Lagos farmers protest forceful displacement from farms

Lagos farmers protest forceful displacement from farms

The displacement of Nigerian corporate farmers from their farms which yield crops and animals worth millions of naira daily has triggered protests from a coalition of farmers comprising individuals from the Diaspora and local Nigerian farmers.

Speaking to the press during a demonstration at the Lagos State House of Assembly, Wale Oyekoya, Chairman of Afero/Eluju Mowo/Mutaku commercial farmers, expressed deep concern over the disruption of their aspirations to contribute to the advancement of Nigeria.

Oyekoya recounted the distressing events of December 11, 2023, when their farms were forcefully invaded and subjected to violent attacks amid the late-season rains around 11:15 am.

He emphasized that they had invested their life savings and foreign capital into Nigerian agriculture with the expectation of promoting progress and prosperity.

The reported display of violence and destruction shattered their dreams and disrupted their efforts to contribute to the nation's agricultural sector.
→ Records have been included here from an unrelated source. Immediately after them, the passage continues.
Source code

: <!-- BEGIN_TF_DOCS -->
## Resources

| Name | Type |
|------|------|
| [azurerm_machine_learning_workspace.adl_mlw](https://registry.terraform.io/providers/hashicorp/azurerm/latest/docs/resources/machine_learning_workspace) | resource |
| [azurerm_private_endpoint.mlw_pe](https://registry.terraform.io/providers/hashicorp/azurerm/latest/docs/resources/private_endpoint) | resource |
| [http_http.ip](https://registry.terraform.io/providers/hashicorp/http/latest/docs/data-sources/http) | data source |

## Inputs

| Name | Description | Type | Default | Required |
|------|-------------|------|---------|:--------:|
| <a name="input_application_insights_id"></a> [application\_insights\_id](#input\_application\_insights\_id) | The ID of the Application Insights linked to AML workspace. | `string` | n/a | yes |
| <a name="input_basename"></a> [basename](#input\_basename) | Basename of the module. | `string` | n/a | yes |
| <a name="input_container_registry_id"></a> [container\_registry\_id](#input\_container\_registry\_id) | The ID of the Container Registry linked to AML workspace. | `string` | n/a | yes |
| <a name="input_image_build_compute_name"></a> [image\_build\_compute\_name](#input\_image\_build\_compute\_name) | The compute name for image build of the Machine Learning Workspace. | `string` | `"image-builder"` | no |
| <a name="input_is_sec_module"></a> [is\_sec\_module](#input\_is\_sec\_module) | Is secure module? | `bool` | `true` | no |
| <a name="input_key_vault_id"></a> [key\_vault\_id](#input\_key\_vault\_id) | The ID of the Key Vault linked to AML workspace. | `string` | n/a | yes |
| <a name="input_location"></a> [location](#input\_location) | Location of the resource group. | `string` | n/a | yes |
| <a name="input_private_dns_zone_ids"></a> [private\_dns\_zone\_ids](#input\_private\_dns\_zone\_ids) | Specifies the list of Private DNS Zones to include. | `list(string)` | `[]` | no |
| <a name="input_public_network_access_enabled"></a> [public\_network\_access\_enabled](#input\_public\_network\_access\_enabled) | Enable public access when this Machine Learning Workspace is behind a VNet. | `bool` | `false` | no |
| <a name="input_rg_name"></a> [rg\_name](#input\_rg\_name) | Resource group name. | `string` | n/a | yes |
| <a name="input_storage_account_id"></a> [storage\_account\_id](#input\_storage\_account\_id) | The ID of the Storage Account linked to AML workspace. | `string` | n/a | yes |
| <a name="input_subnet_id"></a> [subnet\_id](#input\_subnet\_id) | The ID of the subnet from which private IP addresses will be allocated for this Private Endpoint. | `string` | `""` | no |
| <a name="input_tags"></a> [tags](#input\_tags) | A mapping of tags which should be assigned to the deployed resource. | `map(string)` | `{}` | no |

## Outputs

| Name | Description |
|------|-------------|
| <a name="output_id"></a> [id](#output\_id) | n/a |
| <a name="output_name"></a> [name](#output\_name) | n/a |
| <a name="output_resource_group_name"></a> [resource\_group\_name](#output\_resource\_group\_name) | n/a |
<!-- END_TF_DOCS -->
"There was no letter of warning, phone call, Memo demand or indeed any correspondence that the farmers have done anything wrong or even that they should vacate the land. Even a declaration of war generally requires some sort of warning nothing of the sort took place.

"The government is always asking for foreign investors, but who wants to invest in a country where one day you are carrying out your farming activities to prepare for the Christmas and New Year festive sales, with billions of naira worth of your life savings, the next day you are running for your life and dodging bullets as if you are in apocalypse IV!

Oyekoya emphasized that their acquisition of the land was entirely legitimate, having obtained it from the Lagos State Government. As law-abiding citizens, they promptly reported the military invasion to the government in December and subsequently to the governor and Speaker of the House in January.

Furthermore, Oyekoya expressed bewilderment at the revelation that the land, which they had been utilizing for over a decade, allegedly belonged to the Nigerian Military. He noted that there was no indication of such ownership when they were allocated parcels of land by the Lagos State Government.

"We had no idea when we were allocated parcels of land by a Lagos State Government that the land belonged to the military government and who waited patiently for us to set up and operate for over 10 years before sending various soldiers to take up combat positions all over the farmland and alleging the land belongs to the Nigerian Military."